For only mine, I didn't see the whole dump.
He isn't going to send it to someone with 36 comments if he's right minded.
Not 150? Think they posted that number on some thread...
he did in the cvps lost mind thread
I think they meant 150 (VPS's) and not 150 Active clients.
At the time of the dump I had 4.
Table vservers has 3968 rows, though.
56 in that DB.
And no, I don't feel comfortable tossing the DB around.
So passwords are just hashed without a salt? What kind of hash is it?
I can't fully determine with the info I got, but it isn't in plain text.
From the IRC HTML paste spam, some stats:
2042 clients, 2509 VMs, 35 nodes
Seems like all VM root passwords are in there, and about 35% of the solus web login password hashes are bruteforced
http://www.lowendtalk.com/discussion/comment/199748#Comment_199748
2042 clients, 2509 VMs, 35 nodes
In that db dump, the one I was shown had nothing about the root password of the server.
..... anyway you might be able to check against a said value for me?
2042 clients, 2509 VMs, 35 nodes
According to this it is 2859 clients, 3968 VMs, 56 nodes
VM data are in another table, not in the 'clients' but 'vservers'. There are hostnames, encrypted root passwords, IP addresses.
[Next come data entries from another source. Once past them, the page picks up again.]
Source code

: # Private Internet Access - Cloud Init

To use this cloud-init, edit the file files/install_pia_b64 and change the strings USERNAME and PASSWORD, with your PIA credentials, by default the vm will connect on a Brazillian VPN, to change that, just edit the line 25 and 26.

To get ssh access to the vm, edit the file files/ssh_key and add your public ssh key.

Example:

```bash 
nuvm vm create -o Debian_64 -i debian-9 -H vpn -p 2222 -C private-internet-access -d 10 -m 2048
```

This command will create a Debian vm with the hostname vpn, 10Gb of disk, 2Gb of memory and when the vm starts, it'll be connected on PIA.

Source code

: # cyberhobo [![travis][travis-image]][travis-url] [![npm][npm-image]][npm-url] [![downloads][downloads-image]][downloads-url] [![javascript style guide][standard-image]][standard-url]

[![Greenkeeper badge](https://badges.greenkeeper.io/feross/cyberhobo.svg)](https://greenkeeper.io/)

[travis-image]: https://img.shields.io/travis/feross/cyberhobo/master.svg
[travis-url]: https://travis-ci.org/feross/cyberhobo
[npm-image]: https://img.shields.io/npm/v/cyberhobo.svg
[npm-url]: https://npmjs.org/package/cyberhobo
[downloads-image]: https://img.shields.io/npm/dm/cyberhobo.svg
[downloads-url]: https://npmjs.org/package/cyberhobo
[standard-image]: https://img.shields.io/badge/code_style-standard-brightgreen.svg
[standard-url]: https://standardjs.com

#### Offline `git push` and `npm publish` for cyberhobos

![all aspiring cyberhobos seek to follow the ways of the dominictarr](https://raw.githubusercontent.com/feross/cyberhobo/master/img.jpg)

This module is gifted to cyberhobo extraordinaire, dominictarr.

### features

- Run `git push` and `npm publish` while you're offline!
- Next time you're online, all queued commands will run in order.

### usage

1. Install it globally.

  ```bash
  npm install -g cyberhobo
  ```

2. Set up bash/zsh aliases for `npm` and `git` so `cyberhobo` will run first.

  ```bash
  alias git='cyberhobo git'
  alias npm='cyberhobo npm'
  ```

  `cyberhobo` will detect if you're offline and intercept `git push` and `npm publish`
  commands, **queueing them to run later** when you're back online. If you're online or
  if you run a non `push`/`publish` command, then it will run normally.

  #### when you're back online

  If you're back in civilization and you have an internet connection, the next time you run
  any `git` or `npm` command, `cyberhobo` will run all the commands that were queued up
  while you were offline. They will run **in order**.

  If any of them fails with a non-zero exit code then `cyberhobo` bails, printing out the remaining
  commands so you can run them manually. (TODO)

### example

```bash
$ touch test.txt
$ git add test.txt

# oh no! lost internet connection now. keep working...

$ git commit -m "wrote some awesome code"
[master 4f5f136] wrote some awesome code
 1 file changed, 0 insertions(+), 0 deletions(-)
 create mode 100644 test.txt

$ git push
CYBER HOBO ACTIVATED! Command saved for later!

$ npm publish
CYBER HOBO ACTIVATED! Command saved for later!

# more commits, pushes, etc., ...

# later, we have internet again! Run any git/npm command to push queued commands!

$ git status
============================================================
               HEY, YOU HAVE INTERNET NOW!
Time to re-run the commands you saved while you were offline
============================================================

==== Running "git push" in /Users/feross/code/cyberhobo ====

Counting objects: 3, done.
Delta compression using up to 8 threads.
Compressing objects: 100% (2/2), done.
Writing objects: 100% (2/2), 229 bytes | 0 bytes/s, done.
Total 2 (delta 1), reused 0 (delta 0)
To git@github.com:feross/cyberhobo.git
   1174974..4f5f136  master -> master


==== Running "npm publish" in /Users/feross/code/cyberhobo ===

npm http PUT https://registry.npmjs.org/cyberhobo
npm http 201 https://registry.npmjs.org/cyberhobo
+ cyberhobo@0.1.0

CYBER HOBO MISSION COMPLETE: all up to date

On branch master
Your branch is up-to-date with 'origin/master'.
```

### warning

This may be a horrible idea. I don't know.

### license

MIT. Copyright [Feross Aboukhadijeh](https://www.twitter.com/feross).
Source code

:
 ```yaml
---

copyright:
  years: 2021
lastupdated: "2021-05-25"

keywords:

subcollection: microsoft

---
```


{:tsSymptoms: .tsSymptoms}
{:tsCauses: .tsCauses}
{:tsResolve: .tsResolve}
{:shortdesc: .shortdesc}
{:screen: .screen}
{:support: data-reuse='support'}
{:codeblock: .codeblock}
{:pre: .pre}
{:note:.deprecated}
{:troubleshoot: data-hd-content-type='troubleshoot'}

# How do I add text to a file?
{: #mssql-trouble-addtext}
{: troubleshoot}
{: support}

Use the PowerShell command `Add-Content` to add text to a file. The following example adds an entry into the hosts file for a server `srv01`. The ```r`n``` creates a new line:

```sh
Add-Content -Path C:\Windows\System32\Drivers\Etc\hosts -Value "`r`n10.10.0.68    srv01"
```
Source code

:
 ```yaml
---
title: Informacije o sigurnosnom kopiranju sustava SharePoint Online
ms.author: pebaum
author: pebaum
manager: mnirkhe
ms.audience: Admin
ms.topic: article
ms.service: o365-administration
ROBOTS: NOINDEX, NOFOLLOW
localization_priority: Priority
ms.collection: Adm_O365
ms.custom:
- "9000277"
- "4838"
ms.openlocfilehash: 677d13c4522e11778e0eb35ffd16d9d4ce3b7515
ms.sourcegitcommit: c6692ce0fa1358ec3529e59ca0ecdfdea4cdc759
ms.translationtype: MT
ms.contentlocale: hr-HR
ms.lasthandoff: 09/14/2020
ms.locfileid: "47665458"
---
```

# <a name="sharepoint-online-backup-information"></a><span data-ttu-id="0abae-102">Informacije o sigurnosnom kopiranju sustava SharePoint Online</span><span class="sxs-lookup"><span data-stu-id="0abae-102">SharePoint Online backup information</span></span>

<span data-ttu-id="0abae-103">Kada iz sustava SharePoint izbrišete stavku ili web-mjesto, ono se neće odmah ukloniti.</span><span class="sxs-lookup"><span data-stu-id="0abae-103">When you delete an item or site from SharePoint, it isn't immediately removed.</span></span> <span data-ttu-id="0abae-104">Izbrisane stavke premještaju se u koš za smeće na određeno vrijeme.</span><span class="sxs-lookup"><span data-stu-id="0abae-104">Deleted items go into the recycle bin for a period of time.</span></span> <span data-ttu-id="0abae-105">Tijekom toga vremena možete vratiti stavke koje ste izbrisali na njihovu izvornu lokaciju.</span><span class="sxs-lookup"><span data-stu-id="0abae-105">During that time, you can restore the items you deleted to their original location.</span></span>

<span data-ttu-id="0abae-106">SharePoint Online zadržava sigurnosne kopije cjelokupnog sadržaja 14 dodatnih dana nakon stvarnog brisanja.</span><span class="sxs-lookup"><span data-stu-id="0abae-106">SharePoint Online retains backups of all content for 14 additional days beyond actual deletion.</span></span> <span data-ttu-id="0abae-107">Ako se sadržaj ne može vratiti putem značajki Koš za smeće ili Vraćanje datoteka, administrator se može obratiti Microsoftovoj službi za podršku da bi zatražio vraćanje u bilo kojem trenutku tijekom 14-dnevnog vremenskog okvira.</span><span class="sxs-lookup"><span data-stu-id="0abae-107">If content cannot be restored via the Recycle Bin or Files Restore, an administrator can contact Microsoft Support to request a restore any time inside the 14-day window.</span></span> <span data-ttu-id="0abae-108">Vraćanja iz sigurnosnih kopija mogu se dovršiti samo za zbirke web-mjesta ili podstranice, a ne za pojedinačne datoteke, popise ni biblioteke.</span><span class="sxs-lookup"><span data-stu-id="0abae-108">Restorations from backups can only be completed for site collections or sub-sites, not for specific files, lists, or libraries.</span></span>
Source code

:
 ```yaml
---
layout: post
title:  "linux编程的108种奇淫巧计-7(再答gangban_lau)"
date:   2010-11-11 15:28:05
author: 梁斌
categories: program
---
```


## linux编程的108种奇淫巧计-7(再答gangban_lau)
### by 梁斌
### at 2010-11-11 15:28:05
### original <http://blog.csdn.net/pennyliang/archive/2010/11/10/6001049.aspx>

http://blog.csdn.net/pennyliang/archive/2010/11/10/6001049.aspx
I just noticed this. Woah.
Root passwords are also hashed I hope?
Also, why is solus even storing root passwords?
No, cleartext all of them. The only "encrypted"/hashed data is the solusvm web login password, which is sha1
Convenience; it attempts to re-assign the root password after it reinstalls the OS. I would really prefer that it did not; i've actually thought about linking the rootpassword column to a BLACKHOLE-powered table.
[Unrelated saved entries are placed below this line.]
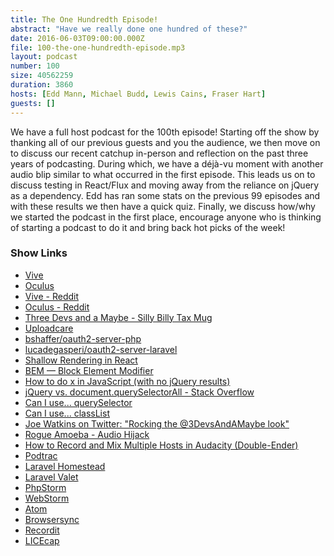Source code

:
 ```yaml
---
title: The One Hundredth Episode!
abstract: "Have we really done one hundred of these?"
date: 2016-06-03T09:00:00.000Z
file: 100-the-one-hundredth-episode.mp3
layout: podcast
number: 100
size: 40562259
duration: 3860
hosts: [Edd Mann, Michael Budd, Lewis Cains, Fraser Hart]
guests: []
---
```


We have a full host podcast for the 100th episode!
Starting off the show by thanking all of our previous guests and you the audience, we then move on to discuss our recent catchup in-person and reflection on the past three years of podcasting.
During which, we have a déjà-vu moment with another audio blip similar to what occurred in the first episode.
This leads us on to discuss testing in React/Flux and moving away from the reliance on jQuery as a dependency.
Edd has ran some stats on the previous 99 episodes and with these results we then have a quick quiz.
Finally, we discuss how/why we started the podcast in the first place, encourage anyone who is thinking of starting a podcast to do it and bring back hot picks of the week!

### Show Links

- [Vive](https://www.htcvive.com/uk/)
- [Oculus](https://www.oculus.com/en-us/)
- [Vive - Reddit](https://www.reddit.com/r/Vive)
- [Oculus - Reddit](https://www.reddit.com/r/oculus/)
- [Three Devs and a Maybe - Silly Billy Tax Mug](http://threedevsandamaybe.spreadshirt.co.uk/full-colour-mug-A106290262)
- [Uploadcare](https://uploadcare.com/)
- [bshaffer/oauth2-server-php](https://github.com/bshaffer/oauth2-server-php)
- [lucadegasperi/oauth2-server-laravel](https://github.com/lucadegasperi/oauth2-server-laravel)
- [Shallow Rendering in React](https://facebook.github.io/react/docs/test-utils.html#shallow-rendering)
- [BEM — Block Element Modifier](http://getbem.com/)
- [How to do x in JavaScript (with no jQuery results)](https://www.google.co.uk/webhp#q=how+to+do+x+in+javascript+-jQuery)
- [jQuery vs. document.querySelectorAll - Stack Overflow](http://stackoverflow.com/questions/11503534/jquery-vs-document-queryselectorall)
- [Can I use... querySelector](http://caniuse.com/#feat=queryselector)
- [Can I use... classList](http://caniuse.com/#search=classList)
- [Joe Watkins on Twitter: "Rocking the @3DevsAndAMaybe look"](https://twitter.com/krakjoe/status/738066130359705600)
- [Rogue Amoeba - Audio Hijack](https://rogueamoeba.com/audiohijack/)
- [How to Record and Mix Multiple Hosts in Audacity (Double-Ender)](https://theaudacitytopodcast.com/tap029-how-to-record-and-mix-multiple-hosts-in-audacity-double-ender/)
- [Podtrac](http://podtrac.com/)
- [Laravel Homestead](https://laravel.com/docs/5.2/homestead)
- [Laravel Valet](https://laravel.com/docs/5.2/valet)
- [PhpStorm](https://www.jetbrains.com/phpstorm/)
- [WebStorm](https://www.jetbrains.com/webstorm/)
- [Atom](https://atom.io/)
- [Browsersync](https://www.browsersync.io/)
- [Recordit](http://recordit.co/)
- [LICEcap](http://www.cockos.com/licecap/)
@fisle if that link is indeed from November, it very well is possible they have 150 NOW
@Damian
best practice would dictate that they are randomized on creation. Provided to the user and then subsequently not stored.
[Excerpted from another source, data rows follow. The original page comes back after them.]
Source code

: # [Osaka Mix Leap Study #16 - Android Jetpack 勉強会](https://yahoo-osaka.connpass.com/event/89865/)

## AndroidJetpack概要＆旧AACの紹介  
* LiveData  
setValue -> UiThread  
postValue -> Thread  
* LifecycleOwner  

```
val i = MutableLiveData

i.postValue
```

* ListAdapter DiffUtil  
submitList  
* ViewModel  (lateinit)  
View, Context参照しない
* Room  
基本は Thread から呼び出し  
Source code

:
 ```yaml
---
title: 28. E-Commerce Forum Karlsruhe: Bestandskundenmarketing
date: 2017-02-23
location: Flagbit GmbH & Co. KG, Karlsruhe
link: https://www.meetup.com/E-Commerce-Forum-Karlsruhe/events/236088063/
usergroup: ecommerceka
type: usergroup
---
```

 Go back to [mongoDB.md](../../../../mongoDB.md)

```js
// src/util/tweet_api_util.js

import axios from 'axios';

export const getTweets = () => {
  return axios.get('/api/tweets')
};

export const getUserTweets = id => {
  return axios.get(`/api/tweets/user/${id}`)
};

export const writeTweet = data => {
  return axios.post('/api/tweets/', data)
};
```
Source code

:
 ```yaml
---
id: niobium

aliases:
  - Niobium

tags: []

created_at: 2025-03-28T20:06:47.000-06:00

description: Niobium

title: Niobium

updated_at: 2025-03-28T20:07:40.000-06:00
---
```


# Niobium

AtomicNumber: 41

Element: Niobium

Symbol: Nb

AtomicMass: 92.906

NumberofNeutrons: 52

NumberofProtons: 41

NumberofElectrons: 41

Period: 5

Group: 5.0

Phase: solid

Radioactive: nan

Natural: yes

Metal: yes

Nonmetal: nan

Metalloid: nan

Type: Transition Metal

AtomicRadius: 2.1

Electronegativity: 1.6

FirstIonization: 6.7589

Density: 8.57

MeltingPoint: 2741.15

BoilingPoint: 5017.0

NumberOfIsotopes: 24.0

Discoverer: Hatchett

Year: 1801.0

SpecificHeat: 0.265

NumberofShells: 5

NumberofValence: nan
Well, true best practice would be that they're randomized, but then not provided to the user either; the user must enter their desired root pass, which never gets stored. This way it never appears in emails, etc.
Heh, might be so :-)
The root passwords are all hashed in the database OP linked. Atleast in vservers table. Am I missing something?